Renewed discussion on safety glyphosate
Renewed discussion on safety glyphosate
After years of research and lawsuits, new recently published research may well have major consequences for the authorisation of glyphosate. During laboratory research, scientists have found that the product causes cancer in rats, also at low dosages. According to experts, this research will have an impact on the following round of evaluations of glyphosate. At the same time the search is still going on for an efficacious and safe alternative for this active ingredient.
In 2015, glyphosate was classified by the World Health Organisation as ‘probably causing’ cancer in humans, but a hard link between the product and the disease has not been found before, as was reported by the Belgian news website Vilt.be in mid-June.
Research on rats
In the new research, the relation between glyphosate and cancer was researched on about 1,000 laboratory rats. Part of the rats was exposed to glyphosate, another part was not. Again and again some of the laboratory animals developed cancer and this did not happen in the control group. The damage to health mainly takes place in rats during pregnancy and in their first year of life. According to experts, rats genetically show a great resemblance to humans as a result of which disease symptoms caused in rats may also be expected in humans.
To what extent are we being exposed to glyphosate?

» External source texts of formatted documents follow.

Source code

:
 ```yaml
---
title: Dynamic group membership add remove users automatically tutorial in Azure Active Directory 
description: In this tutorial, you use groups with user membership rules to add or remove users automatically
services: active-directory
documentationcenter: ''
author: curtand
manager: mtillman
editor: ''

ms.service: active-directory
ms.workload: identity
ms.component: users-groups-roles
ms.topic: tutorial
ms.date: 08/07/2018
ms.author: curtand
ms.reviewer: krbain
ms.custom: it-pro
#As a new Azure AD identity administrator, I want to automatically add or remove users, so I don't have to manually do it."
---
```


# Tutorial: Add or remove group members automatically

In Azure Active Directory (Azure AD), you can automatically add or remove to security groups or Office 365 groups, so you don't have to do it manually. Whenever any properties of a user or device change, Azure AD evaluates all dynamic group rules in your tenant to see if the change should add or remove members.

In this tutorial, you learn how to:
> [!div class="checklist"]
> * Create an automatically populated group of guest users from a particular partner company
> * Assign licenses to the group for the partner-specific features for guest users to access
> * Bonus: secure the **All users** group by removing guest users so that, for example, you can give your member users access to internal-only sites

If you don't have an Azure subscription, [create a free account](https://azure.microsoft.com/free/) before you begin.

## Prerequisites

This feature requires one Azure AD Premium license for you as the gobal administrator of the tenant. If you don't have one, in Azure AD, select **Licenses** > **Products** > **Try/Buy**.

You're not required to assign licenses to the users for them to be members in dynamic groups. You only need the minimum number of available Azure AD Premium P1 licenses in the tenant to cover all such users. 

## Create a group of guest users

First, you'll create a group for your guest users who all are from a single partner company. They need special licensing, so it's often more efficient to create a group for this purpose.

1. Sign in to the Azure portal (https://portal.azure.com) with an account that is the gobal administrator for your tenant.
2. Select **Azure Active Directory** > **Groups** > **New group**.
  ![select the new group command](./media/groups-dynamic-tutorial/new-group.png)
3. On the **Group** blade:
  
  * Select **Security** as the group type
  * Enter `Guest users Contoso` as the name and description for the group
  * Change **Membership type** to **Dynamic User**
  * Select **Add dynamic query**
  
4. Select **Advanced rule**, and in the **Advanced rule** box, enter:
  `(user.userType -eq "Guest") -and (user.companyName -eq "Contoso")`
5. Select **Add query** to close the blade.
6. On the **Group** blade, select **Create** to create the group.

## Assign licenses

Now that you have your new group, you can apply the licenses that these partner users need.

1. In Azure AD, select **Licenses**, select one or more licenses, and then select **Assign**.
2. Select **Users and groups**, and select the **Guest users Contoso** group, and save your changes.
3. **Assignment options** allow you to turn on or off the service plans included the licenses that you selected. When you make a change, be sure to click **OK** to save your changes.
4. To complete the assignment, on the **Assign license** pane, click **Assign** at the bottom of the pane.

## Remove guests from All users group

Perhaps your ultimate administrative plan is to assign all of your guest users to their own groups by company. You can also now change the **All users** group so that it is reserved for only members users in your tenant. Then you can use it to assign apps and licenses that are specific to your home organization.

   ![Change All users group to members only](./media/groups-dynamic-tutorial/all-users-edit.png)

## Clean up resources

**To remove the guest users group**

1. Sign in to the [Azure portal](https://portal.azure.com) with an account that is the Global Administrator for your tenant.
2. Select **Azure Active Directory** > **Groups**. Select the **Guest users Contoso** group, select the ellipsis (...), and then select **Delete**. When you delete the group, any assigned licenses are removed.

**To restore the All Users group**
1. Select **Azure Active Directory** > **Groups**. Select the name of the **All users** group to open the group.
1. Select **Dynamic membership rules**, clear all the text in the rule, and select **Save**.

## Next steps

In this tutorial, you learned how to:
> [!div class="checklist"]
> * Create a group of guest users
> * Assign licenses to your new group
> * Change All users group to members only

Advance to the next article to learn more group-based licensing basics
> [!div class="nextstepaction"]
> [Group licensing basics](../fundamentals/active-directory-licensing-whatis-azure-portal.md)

It has been established that rats coming into contact with glyphosate can develop cancer. But how do people get into contact with glyphosate? VILT asked Belgian Professor Pieter Spanoghe, an expert in the field of crop protection at Belgian Ghent University (UGent), for a reaction. Spanoghe points out that it is very difficult to assess to what extent people come into contact with glyphosate. “In any case, it does not end up on our fruits and vegetables”, he says. Because if you spray it on to fruits and vegetables, the plants die and you no longer have any fruits and vegetables. “So, consumers mainly come into contact with the product via the living environment. These are very small amounts that cannot be measured correctly to be applied to rats and mice in toxicological tests. In the research the exposure has to be brought about via the skin or respiration because food is not the most important route of exposure. This is the reason why the research in the lab is often far removed from what happens in practice in the field.”
New round of evaluations
And yet, according to Spanoghe the research will have consequences. “This kind of research will undoubtedly be considered in the new evaluation round for glyphosate. Every active ingredient that is on the market in Europe, must be reassessed every 10 to 15 years for its impact on humans and the environment. Studies such as this are then completely incorporated in the new evaluation.”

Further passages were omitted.